O processo penal se massificou. A representação do Ministério Público requerendo a prisão preventiva constituiu-se em um mero contrato de adesão, em que o julgador, como se consumidor fosse, apenas concorda com os seus termos. Nunca foi tão necessário discutir a coletivização do processo penal e da execução penal, especialmente por meio de habeas corpus coletivo e ação civil pública que se refira às condições dos estabelecimentos prisionais.

No campo da generalidade, observam-se decisões baseadas na violência da sociedade, no passado do investigado/réu e na probabilidade de novos crimes.

Algumas dessas decisões utilizam como fundamento:

– O excesso de crimes na sociedade.

– O tráfico é um crime que pode gerar roubos e homicídios.

– O Judiciário precisa preservar a segurança pública.

De qualquer forma, a liberdade é – e deve continuar sendo – a regra. O encarceramento, especialmente o cautelar, constitui uma exceção (art. 282, §6º, do CPP), que, portanto, exige motivação idônea, concreta e específica.

Na avaliação individualizada do fato concreto, o Juiz enfrenta um terrível dilema entre considerar fatos pretéritos (juízo retrospectivo) ou a probabilidade de praticar atos futuros (juízos prospectivos).

Nessa linha, a prisão de natureza cautelar não pode ser fundamentada somente na prática do fato criminoso em si, especialmente se o crime tiver sido praticado há vários meses ou anos. Caso contrário, confundir-se-iam as hipóteses de prisão cautelar com a prisão decorrente de pena privativa de liberdade.

Por outro lado, estruturar um juízo prospectivo, anotando fundamentos que se relacionem com o potencial de prática de crimes futuros, é algo que exige um cuidado do Magistrado, considerando inúmeros aspectos. A um, o Juiz não atua como agente de segurança pública.
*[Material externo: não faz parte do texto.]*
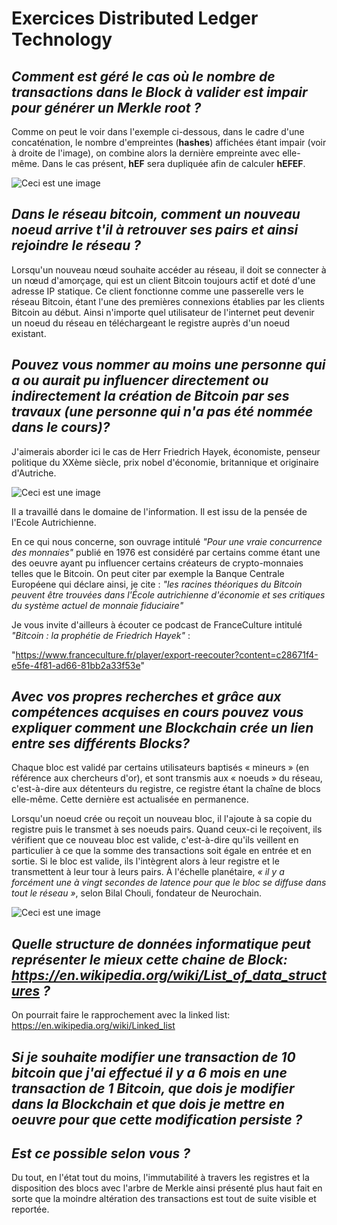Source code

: # Exercices Distributed Ledger Technology #

## _Comment est géré le cas où le nombre de transactions dans le Block à valider est impair pour générer un Merkle root ?_

Comme on peut le voir dans l'exemple ci-dessous, dans le cadre d'une concaténation, le nombre d'empreintes (**hashes**) affichées étant impair (voir à droite de l'image), on combine alors la dernière empreinte avec elle-même. Dans le cas présent, **hEF** sera dupliquée afin de calculer **hEFEF**.

![Ceci est une image](https://cryptoast.fr/wp-content/uploads/2020/05/arbre-de-merkle-exemple.png) 

## _Dans le réseau bitcoin, comment un nouveau noeud arrive t'il à retrouver ses pairs et ainsi rejoindre le réseau ?_

Lorsqu'un nouveau nœud souhaite accéder au réseau, il doit se connecter à un nœud d'amorçage, qui est un client Bitcoin toujours actif et doté d'une adresse IP statique. Ce client fonctionne comme une passerelle vers le réseau Bitcoin, étant l'une des premières connexions établies par les clients Bitcoin au début. Ainsi n'importe quel utilisateur de l'internet peut devenir un noeud du réseau en téléchargeant le registre auprès d'un noeud existant.  

## _Pouvez vous nommer au moins une personne qui a ou aurait pu influencer directement ou indirectement la création de Bitcoin par ses travaux (une personne qui n'a pas été nommée dans le cours)?_ 

J'aimerais aborder ici le cas de Herr Friedrich Hayek, économiste, penseur politique du XXème siècle, prix nobel d'économie, britannique et originaire d'Autriche.

![Ceci est une image](https://i.pinimg.com/originals/4b/a1/fb/4ba1fb7aae2b9c1ca86bc80a7e3e9380.jpg)

Il a travaillé dans le domaine de l'information. Il est issu de la pensée de l'Ecole Autrichienne.

En ce qui nous concerne, son ouvrage intitulé _"Pour une vraie concurrence des monnaies"_ publié en 1976 est considéré par certains comme étant une des oeuvre ayant pu influencer certains créateurs de crypto-monnaies telles que le Bitcoin.
On peut citer par exemple la Banque Centrale Européene qui déclare ainsi, je cite : _"les racines théoriques du Bitcoin peuvent être trouvées dans l'École autrichienne d'économie et ses critiques du système actuel de monnaie fiduciaire"_

Je vous invite d'ailleurs à écouter ce podcast de FranceCulture intitulé _"Bitcoin : la prophétie de Friedrich Hayek"_ :

"https://www.franceculture.fr/player/export-reecouter?content=c28671f4-e5fe-4f81-ad66-81bb2a33f53e"

## _Avec vos propres recherches et grâce aux compétences acquises en cours pouvez vous expliquer comment une Blockchain crée un lien entre ses différents Blocks?_

Chaque bloc est validé par certains utilisateurs baptisés « mineurs » (en référence aux chercheurs d'or), et sont transmis aux « noeuds » du réseau, c'est-à-dire aux détenteurs du registre, ce registre étant la chaîne de blocs elle-même. Cette dernière est actualisée en permanence.

Lorsqu'un noeud crée ou reçoit un nouveau bloc, il l'ajoute à sa copie du registre puis le transmet à ses noeuds pairs. Quand ceux-ci le reçoivent, ils vérifient que ce nouveau bloc est valide, c'est-à-dire qu'ils veillent en particulier à ce que la somme des transactions soit égale en entrée et en sortie. Si le bloc est valide, ils l'intègrent alors à leur registre et le transmettent à leur tour à leurs pairs. À l'échelle planétaire, _« il y a forcément une à vingt secondes de latence pour que le bloc se diffuse dans tout le réseau »_, selon Bilal Chouli, fondateur de Neurochain.

![Ceci est une image](https://bitpanda-academy.imgix.net/nullb38f6ebe-fd30-4a85-b1b2-1f585c236a91/Bitpanda-Infographics_3-blockchain.png?auto=compress%2Cformat&fit=min&fm=jpg&q=80&w=2100)  

## _Quelle structure de données informatique peut représenter le mieux cette chaine de Block: https://en.wikipedia.org/wiki/List_of_data_structures ?_

On pourrait faire le rapprochement avec la linked list: https://en.wikipedia.org/wiki/Linked_list

## _Si je souhaite modifier une transaction de 10 bitcoin que j'ai effectué il y a 6 mois en une transaction de 1 Bitcoin, que dois je modifier dans la Blockchain et que dois je mettre en oeuvre pour que cette modification persiste ?_
## _Est ce possible selon vous ?_

Du tout, en l'état tout du moins, l'immutabilité à travers les registres et la disposition des blocs avec l'arbre de Merkle ainsi présenté plus haut fait en sorte que la moindre altération des transactions est tout de suite visible et reportée.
A dois, fatos imaginários e oníricos não constituem fundamentos concretos para a relativização da presunção de inocência por meio da prisão cautelar.

Destarte, um juízo individualizado acerca dos fundamentos da prisão demanda uma análise atual e recente do contexto fático-processual, não se estendendo a fatos remotos – que produziriam uma execução antecipadíssima da pena –, tampouco avaliando um perigo abstrato como “ratio decidendi” do encarceramento cautelar.

Ao decidir que alguém seja encarcerado cautelarmente, é imperioso que o juiz se sinta incomodado. O aprisionamento não pode ser um ato de alívio do Juiz criminal. Não lhe é permitido prender para evitar críticas posteriores em caso de reiteração criminosa do réu.

Ademais, não é apenas o Juiz que, ao avaliar a situação referente à prisão cautelar, deve estabelecer um juízo individualizado do caso. É imperativo que Promotores de Justiça, Advogados e Defensores Públicos também o façam, sob pena de se tratar a liberdade sem a devida individualização que ela merece.

Na prática forense, observamos muitos pedidos de revogação da prisão preventiva que, alterando o nome e o número do processo, serviriam para qualquer outro caso, independentemente do crime imputado ou das peculiaridades fático-probatórias.

Assim, repito: a prisão cautelar precisa ser analisada de forma individualizada, sem a habitual massificação que seria própria das demandas consumeristas. Caso contrário, a liberdade será consumida por essa indevida coletivização proposta pelos encarceradores em massa.